» **WHAT YOU ARE ASKED TO DO**
Every line from the line containing "B(x)=b_m × x^m + ⋯ + b_1 × x + b_0\" through the end of the data is to be reproduced exactly, excluding pictures.
==*==
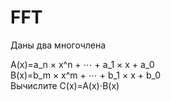 # FFT
Даны два многочлена

A(x)=a_n × x^n + ⋯ + a_1 × x + a_0\
B(x)=b_m × x^m + ⋯ + b_1 × x + b_0\
Вычислите C(x)=A(x)⋅B(x)
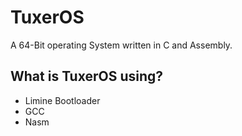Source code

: # TuxerOS
A 64-Bit operating System written in C and Assembly.

## What is TuxerOS using?
- Limine Bootloader
- GCC
- Nasm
==*==
» **RESPONSE AREA**
B(x)=b_m × x^m + ⋯ + b_1 × x + b_0\
Вычислите C(x)=A(x)⋅B(x)
Source code

: # TuxerOS
A 64-Bit operating System written in C and Assembly.

## What is TuxerOS using?
- Limine Bootloader
- GCC
- Nasm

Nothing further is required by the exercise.